Eric Thames is making a very nice first impression in Seattle.
All the team is doing since he came to the Mariners in a trade with the Toronto Blue Jays for reliever Steve Delabar at the deadline is win. They've won 9 of their 10 home games. Eric Thames has played in every one of those 10 games, and he's driven in at least one run in eight of them. He's hitting .387/.424/.839 at the notoriously difficult to hit in Safeco Field and he's crushed three no-doubt home runs here in just 33 plate appearances.
He and John Jaso -- who has been delivering plenty of heroics of his own for the M's in 2012 -- have developed a sort of friendly rivalry in the form of celebratory post-game interview shaving cream- and whip cream-pies to the face over the past three weeks. Thames got one that really stung a few nights ago, but if the winning and the hitting keep up for Seattle and Eric, I don't think anyone will mind.
Of course Thames hasn't been alone in this stretch for Seattle, where they've won 15 of 16 at home for the first time in team history. Michael Saunders is back to hitting the ball very hard after a few tough weeks, Dustin Ackley just had a very productive homestand at the plate and he and Trayvon Robinson made about seven highlight-reel plays between them the past handful of games. And the pitching -- well, the pitching has just been phenomenal. And that statement doesn't only belong to King Felix's perfecto.
But back to Thames. The Mariners got the 25-year-old left-handed hitting outfielder for a relatively cheap price (a hard-throwing, somewhat inconsistent, right-handed, late-20s reliever without a secondary pitch to keep right-handers off the fastball) and without much fanfare. Thames is a guy that has pop in his bat, has a bit of speed and plays the game hard, but he is also a free swinger that is strikeout prone and isn't a great defender. The Blue Jays let him play last year and he tallied an impressive 41 extra base hits in under 400 plate appearances as a rookie. But when they challenged him to win a spot on the big club this spring, neither he nor his opponent in that battle -- Travis Snider, who found himself traded at the deadline as well -- could take ownership of the left field job for Toronto. So back to Triple-A Thames went. And that is where he stayed until he was dealt to Seattle.

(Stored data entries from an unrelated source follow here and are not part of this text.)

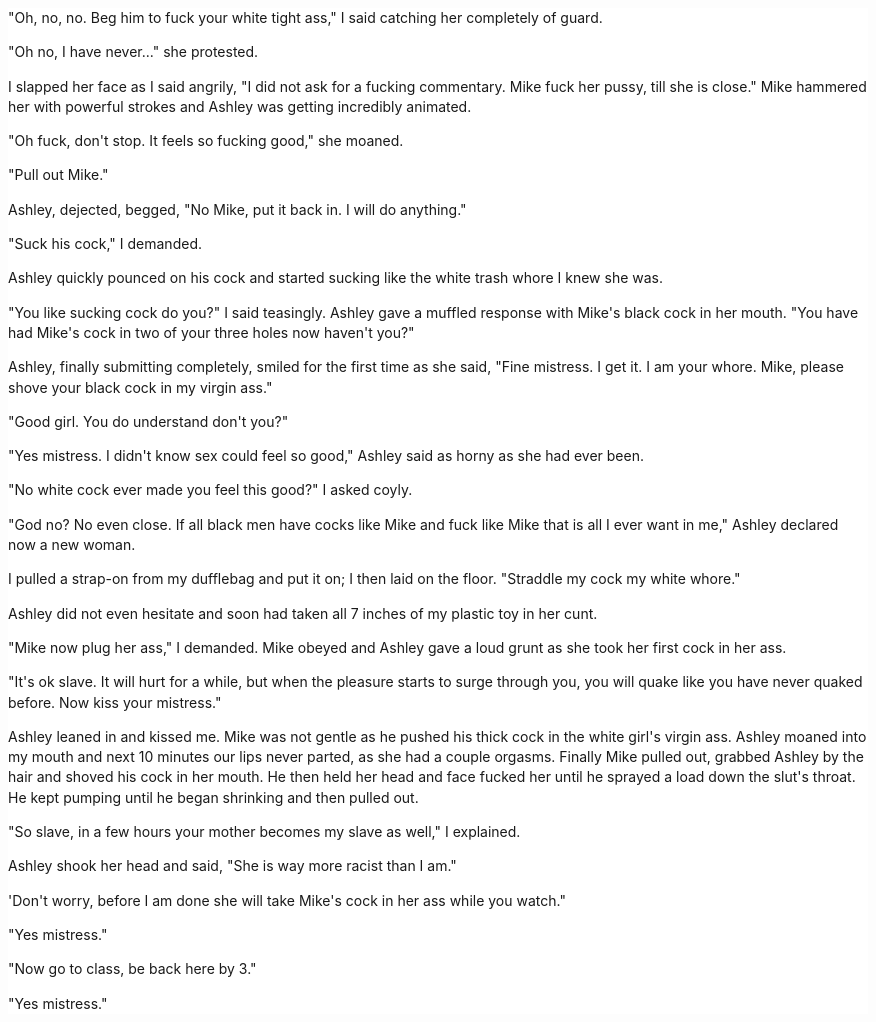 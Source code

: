  "Oh, no, no. Beg him to fuck your white tight ass," I said catching her completely of guard. 

 "Oh no, I have never..." she protested. 

 I slapped her face as I said angrily, "I did not ask for a fucking commentary. Mike fuck her pussy, till she is close." Mike hammered her with powerful strokes and Ashley was getting incredibly animated. 

 "Oh fuck, don't stop. It feels so fucking good," she moaned. 

 "Pull out Mike." 

 Ashley, dejected, begged, "No Mike, put it back in. I will do anything." 

 "Suck his cock," I demanded. 

 Ashley quickly pounced on his cock and started sucking like the white trash whore I knew she was. 

 "You like sucking cock do you?" I said teasingly. Ashley gave a muffled response with Mike's black cock in her mouth. "You have had Mike's cock in two of your three holes now haven't you?" 

 Ashley, finally submitting completely, smiled for the first time as she said, "Fine mistress. I get it. I am your whore. Mike, please shove your black cock in my virgin ass." 

 "Good girl. You do understand don't you?" 

 "Yes mistress. I didn't know sex could feel so good," Ashley said as horny as she had ever been. 

 "No white cock ever made you feel this good?" I asked coyly. 

 "God no? No even close. If all black men have cocks like Mike and fuck like Mike that is all I ever want in me," Ashley declared now a new woman. 

 I pulled a strap-on from my dufflebag and put it on; I then laid on the floor. "Straddle my cock my white whore." 

 Ashley did not even hesitate and soon had taken all 7 inches of my plastic toy in her cunt. 

 "Mike now plug her ass," I demanded. Mike obeyed and Ashley gave a loud grunt as she took her first cock in her ass. 

 "It's ok slave. It will hurt for a while, but when the pleasure starts to surge through you, you will quake like you have never quaked before. Now kiss your mistress." 

 Ashley leaned in and kissed me. Mike was not gentle as he pushed his thick cock in the white girl's virgin ass. Ashley moaned into my mouth and next 10 minutes our lips never parted, as she had a couple orgasms. Finally Mike pulled out, grabbed Ashley by the hair and shoved his cock in her mouth. He then held her head and face fucked her until he sprayed a load down the slut's throat. He kept pumping until he began shrinking and then pulled out. 

 "So slave, in a few hours your mother becomes my slave as well," I explained. 

 Ashley shook her head and said, "She is way more racist than I am." 

 'Don't worry, before I am done she will take Mike's cock in her ass while you watch." 

 "Yes mistress." 

 "Now go to class, be back here by 3." 

 "Yes mistress."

But sometimes all players need to kickstart their hunger is a change of scenery, and that is exactly what it seems has happened with Thames. Back in the big leagues, and back into an every day role more or less, Thames has posted an .858 OPS in 19 games with the Mariners, including an American League best 1.284 OPS over the course of the club's current eight game winning streak. These are small sample sizes (8 and 19 games), and as we already saw earlier this year, it is easy to get carried away in annointing someone as the next great thing, but with regular center fielder Franklin Gutierrez looking like he is finally close to returning from his concussion, Thames is making a real case to continue to get the bulk of the playing time in an outfield corner for Seattle as the 2012 season wraps up.
That may mean that Robinson and Casper Wells don't see a lot of action in September for the M's as we could see a fairly regular outfield featuring Saunders in left field, Gutierrez in center and Thames in right. Is that the best option for the Mariners as they look ahead to 2013? That isn't something that can be answered confidently at this point, in my opinion. But guaging just what the young, energetic, powerful, lefty-swinging Thames can offer the club is a wise move.
Who knows -- maybe Thames is the club's good luck charm. And maybe he is a long term answer in the outfield.